Lo spunto narrativo è è esile: il poeta, insieme a una donna chiamata Ermione (il mito racconta che Ermione è la bella figlia di Elena e Menelao), è sorpreso dalla pioggia mentre passeggia nella pineta di Marina di Pisa. Se si legge oltre questo dato narrativo elementare si può individuare l’Amore tra il poeta ed Ermione come tema centrale della lirica, tuttavia anche questa interpretazione lascia insoddisfatti di fronte alla poesia di D’Annunzio, infatti ogni spunto è completamente trasfigurato in una dimensione mitica e sensuale. D’Annunzio si rivela un poeta di sensazioni più che di sentimenti.
Metricamente la canzone è formata da quattro strofe di 32 versi liberi (ternari, quinari, senari, settenari, ottonari, novenari) ciascuna. L’ultimo verso di ogni strofa è costituito dal nome di Ermione.
Comprensione del testo
Il tema dominante di questa poesia è proprio l’acquazzone estivo nella pineta, che il poeta vuole rendere in chiave musicale, attraverso una serie di sensazioni uditive. Durante una passeggiata ai margini di una pineta sul litorale tirrenico, il poeta interrompe la conversazione con la sua amata invitandola a tacere e ad ascoltare parole diverse da quelle umane (parole più nuove): è il suono delle gocce di pioggia che cominciano a cadere sulla vegetazione e che a poco a poco si fanno più fitte.

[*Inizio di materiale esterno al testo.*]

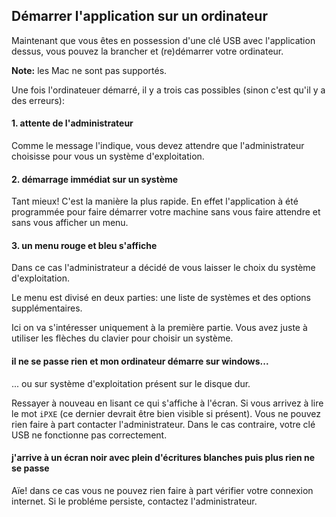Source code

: ## Démarrer l'application sur un ordinateur

Maintenant que vous êtes en possession d'une clé USB avec l'application dessus, vous pouvez la brancher et (re)démarrer votre ordinateur.

**Note:** les Mac ne sont pas supportés.

Une fois  l'ordinateuer démarré, il y a trois cas possibles (sinon c'est qu'il y a des erreurs):

#### 1. attente de l'administrateur

Comme le message l'indique, vous devez attendre que l'administrateur choisisse pour vous un système d'exploitation.

#### 2. démarrage immédiat sur un système

Tant mieux! C'est la manière la plus rapide. En effet l'application à été programmée pour faire démarrer votre machine sans vous faire attendre et sans vous afficher un menu.

#### 3. un menu rouge et bleu s'affiche

Dans ce cas l'administrateur a décidé de vous laisser le choix du système d'exploitation.

Le menu est divisé en deux parties: une liste de systèmes et des options supplémentaires.

Ici on va s'intéresser uniquement à la première partie. Vous avez juste à utiliser les flèches du clavier pour choisir un système.

#### il ne se passe rien et mon ordinateur démarre sur windows...

... ou sur système d'exploitation présent sur le disque dur.

Ressayer à nouveau en lisant ce qui s'affiche à l'écran. Si vous arrivez à lire le mot `iPXE` (ce dernier devrait être bien visible si présent). Vous ne pouvez rien faire à part contacter l'administrateur. Dans le cas contraire, votre clé USB ne fonctionne pas correctement.

#### j'arrive à un écran noir avec plein d'écritures blanches puis plus rien  ne se passe

Aïe! dans ce cas vous ne pouvez rien faire à part vérifier votre connexion internet. Si le probléme persiste, contactez l'administrateur.
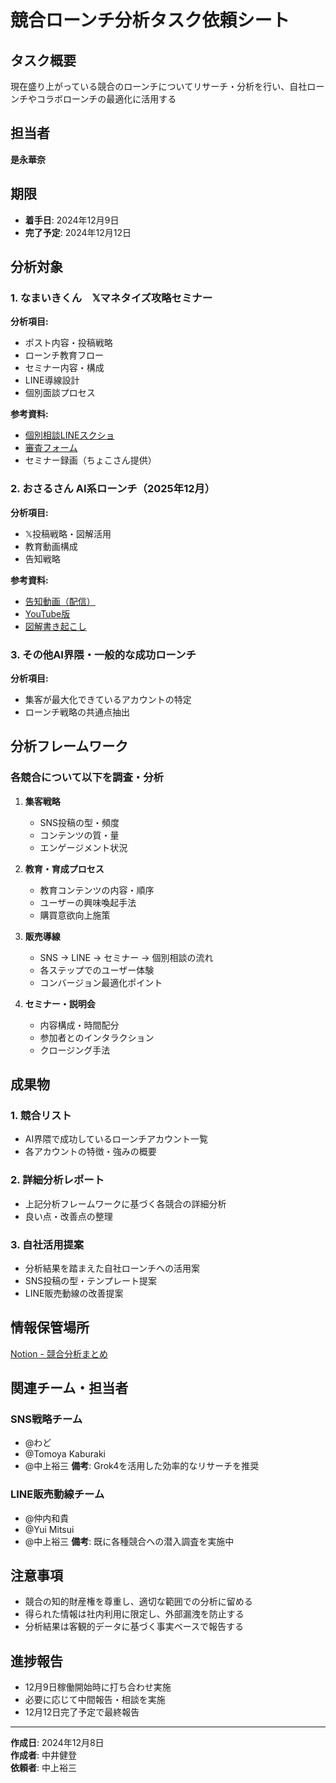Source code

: # 競合ローンチ分析タスク依頼シート

## タスク概要
現在盛り上がっている競合のローンチについてリサーチ・分析を行い、自社ローンチやコラボローンチの最適化に活用する

## 担当者
**是永華奈** 

## 期限
- **着手日**: 2024年12月9日
- **完了予定**: 2024年12月12日

## 分析対象

### 1. なまいきくん　𝕏マネタイズ攻略セミナー
**分析項目:**
- ポスト内容・投稿戦略
- ローンチ教育フロー
- セミナー内容・構成
- LINE導線設計
- 個別面談プロセス

**参考資料:**
- [個別相談LINEスクショ](https://docs.google.com/document/d/1zqATBLbrRClLtOZ6DHYO0keNCQ97x9IXG7-rYZ6UwtQ/edit?usp=sharing)
- [審査フォーム](https://n519ghuz.autosns.app/fm/oZSw3nGChx/xQZw2fIWKY?uid=tuneky)
- セミナー録画（ちょこさん提供）

### 2. おさるさん AI系ローンチ（2025年12月）
**分析項目:**
- 𝕏投稿戦略・図解活用
- 教育動画構成
- 告知戦略

**参考資料:**
- [告知動画（配信）](https://x.com/i/broadcasts/1ynJOlYnRZrxR)
- [YouTube版](https://www.youtube.com/watch?v=j0nqt737_MI)
- [図解書き起こし](https://chatgpt.com/canvas/shared/68415c2601f481918103271a107a1bb0)

### 3. その他AI界隈・一般的な成功ローンチ
**分析項目:**
- 集客が最大化できているアカウントの特定
- ローンチ戦略の共通点抽出

## 分析フレームワーク

### 各競合について以下を調査・分析
1. **集客戦略**
   - SNS投稿の型・頻度
   - コンテンツの質・量
   - エンゲージメント状況

2. **教育・育成プロセス**
   - 教育コンテンツの内容・順序
   - ユーザーの興味喚起手法
   - 購買意欲向上施策

3. **販売導線**
   - SNS → LINE → セミナー → 個別相談の流れ
   - 各ステップでのユーザー体験
   - コンバージョン最適化ポイント

4. **セミナー・説明会**
   - 内容構成・時間配分
   - 参加者とのインタラクション
   - クロージング手法

## 成果物

### 1. 競合リスト
- AI界隈で成功しているローンチアカウント一覧
- 各アカウントの特徴・強みの概要

### 2. 詳細分析レポート
- 上記分析フレームワークに基づく各競合の詳細分析
- 良い点・改善点の整理

### 3. 自社活用提案
- 分析結果を踏まえた自社ローンチへの活用案
- SNS投稿の型・テンプレート提案
- LINE販売動線の改善提案

## 情報保管場所
[Notion - 競合分析まとめ](https://www.notion.so/245bfd01e99180888a30f76b6f34c54d?source=copy_link)

## 関連チーム・担当者

### SNS戦略チーム
- @わど
- @Tomoya Kaburaki  
- @中上裕三
**備考**: Grok4を活用した効率的なリサーチを推奨

### LINE販売動線チーム
- @仲内和貴
- @Yui Mitsui
- @中上裕三
**備考**: 既に各種競合への潜入調査を実施中

## 注意事項
- 競合の知的財産権を尊重し、適切な範囲での分析に留める
- 得られた情報は社内利用に限定し、外部漏洩を防止する
- 分析結果は客観的データに基づく事実ベースで報告する

## 進捗報告
- 12月9日稼働開始時に打ち合わせ実施
- 必要に応じて中間報告・相談を実施
- 12月12日完了予定で最終報告

---
**作成日**: 2024年12月8日  
**作成者**: 中井健登  
**依頼者**: 中上裕三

Il poeta invita Ermione a tacere e ad ascoltare le varie modulazioni che le gocce di pioggia producono sulle piante del bosco, cui si unisce il verso della cicala e della rana. La sinfonia dei suoni li conduce gradualmente in una dimensione di sogno, entro la quale avvengono i riti metamorfici: entrambi si fondono nella rigogliosa vita vegetale, che avviluppa i loro corpi (il cuore è come una pèsca, gli occhi sono come sorgenti, i denti sono mandorle acerbe) e il loro essere (i pensieri, l’anima). La lirica si chiude con la ripresa del tema della pioggia, quasi a prolungare quello stato di estasi cui il poeta e la compagna sono pervenuti.
Taci. Su le soglie
del bosco non odo
parole che dici
umane; ma odo
parole più nuove
che parlano gocciole e foglie
lontane.
Ascolta. Piove
dalle nuvole sparse.
Piove su le tamerici
salmastre ed arse,
piove su i pini
scagliosi ed irti,
piove su i mirti
divini,
su le ginestre fulgenti
di fiori accolti,
su i ginepri folti
di coccole aulenti,
piove su i nostri vólti
silvani,
piove su le nostre mani
ignude,
su i nostri vestimenti
leggieri,
su i freschi pensieri
che l’anima schiude
novella,
su la favola bella
che ieri
t’illuse, che oggi m’illude,
o Ermione.
D’Annunzio descrive l’arrivo del temporale, dagli scrosci sempre più intensi, con la tecnica dell’impressionismo sonoro: egli cioè vuole rendere i suoni della natura attraverso il linguaggio verbale, e dunque sceglie le parole in virtù della loro possibilità fonica di descrivere lo spettacolo naturale che ha di fronte. In tal senso diventano importanti rime, assonanze, allitterazioni, voci onomatopeiche. In particolare, alla rima non è affidato un compito di demarcazione strutturale, ma quello di riprodurre i diversi suoni naturali.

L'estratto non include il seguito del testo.